A “verdade” é um desses conceitos peculiares que não podem ser definidos com precisão. O típico dicionário declarará que é a “conformidade com um facto ou realidade”. Depois procura por “facto” e descobre que é definido como “algo que é verdade” e acaba por andar aos círculos. E todos nós sabemos que a “realidade” é apenas uma ilusão de qualquer forma.

A “verdade” deriva do latim veritas, um conceito que significa “verificável”, algo que realmente existe como experiência ou observação. O que as pessoas se esquecem é que a opinião geralmente disfarça-se de verdade. Então, como é que esses dois se misturam?

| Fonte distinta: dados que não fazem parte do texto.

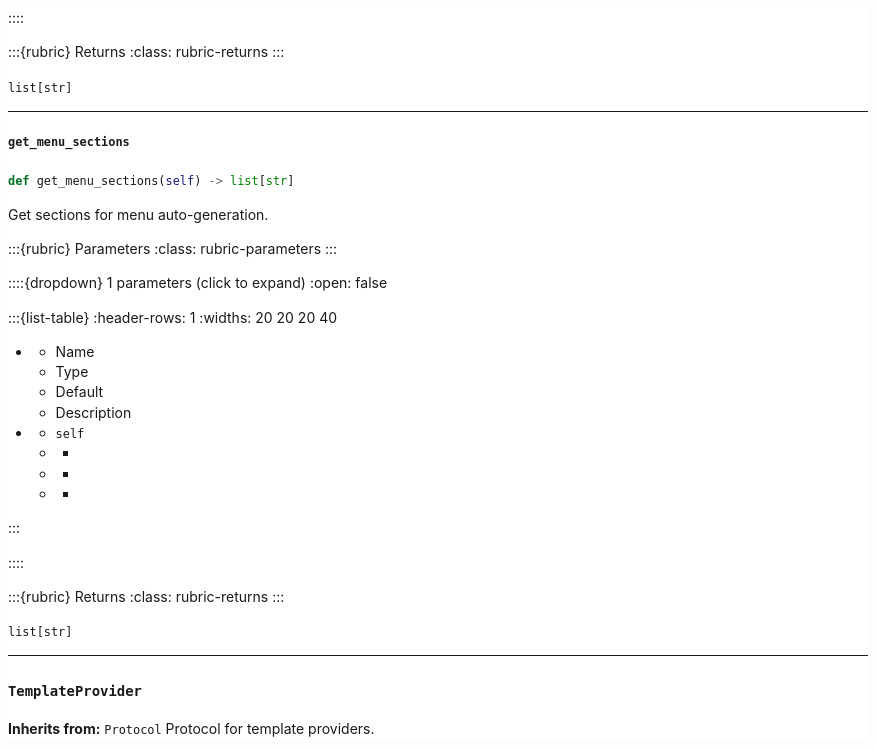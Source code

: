 ::::

:::{rubric} Returns
:class: rubric-returns
:::

`list[str]`




---
#### `get_menu_sections`
```python
def get_menu_sections(self) -> list[str]
```

Get sections for menu auto-generation.



:::{rubric} Parameters
:class: rubric-parameters
:::

::::{dropdown} 1 parameters (click to expand)
:open: false

:::{list-table}
:header-rows: 1
:widths: 20 20 20 40

* - Name
  - Type
  - Default
  - Description
* - `self`
  - -
  - -
  - -
:::

::::

:::{rubric} Returns
:class: rubric-returns
:::

`list[str]`




---

### `TemplateProvider`

**Inherits from:** `Protocol`
Protocol for template providers.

Obtemos informações sobre o mundo ao nosso redor a partir de duas fontes: as nossas sensações (os sentidos espaciais) e a nossa intuição (os sentidos temporais). A sensação é valorizada pelo pensamento e a intuição é valorizada pelo sentimento. (Esse é um clássico conceito junguiano de valoração racional e irracional). A própria valorização é a importância que determinamos que algo tenha, tipicamente baseado na gratificação do ego. Damos maior valor às coisas que nos fazem sentir bem e que nos dão poder. Então, quando se trata de escolher entre esse suculento hambúrguer gorduroso ou um latte de tofu… Eu sei o que vou escolher!

Como todas as informações que recebemos do espaço e do tempo são pesadas e valorizadas pelas necessidades e experiências pessoais, nunca podemos ver a verdade – portanto, a verdade é sempre subjectiva, baseada no nosso extenso sistema de valores, denominado “Weltanschauung” ou visão do mundo. Se acredita que a verdade é objectiva, considere que a Humanidade nem sequer consegue chegar a um consenso sobre a forma do mundo – se é plano, redondo, plano novamente, em forma de esfera achatada, geóide, hiperesfera, membrana n-dimensional – o que quer que esteja na moda este ano.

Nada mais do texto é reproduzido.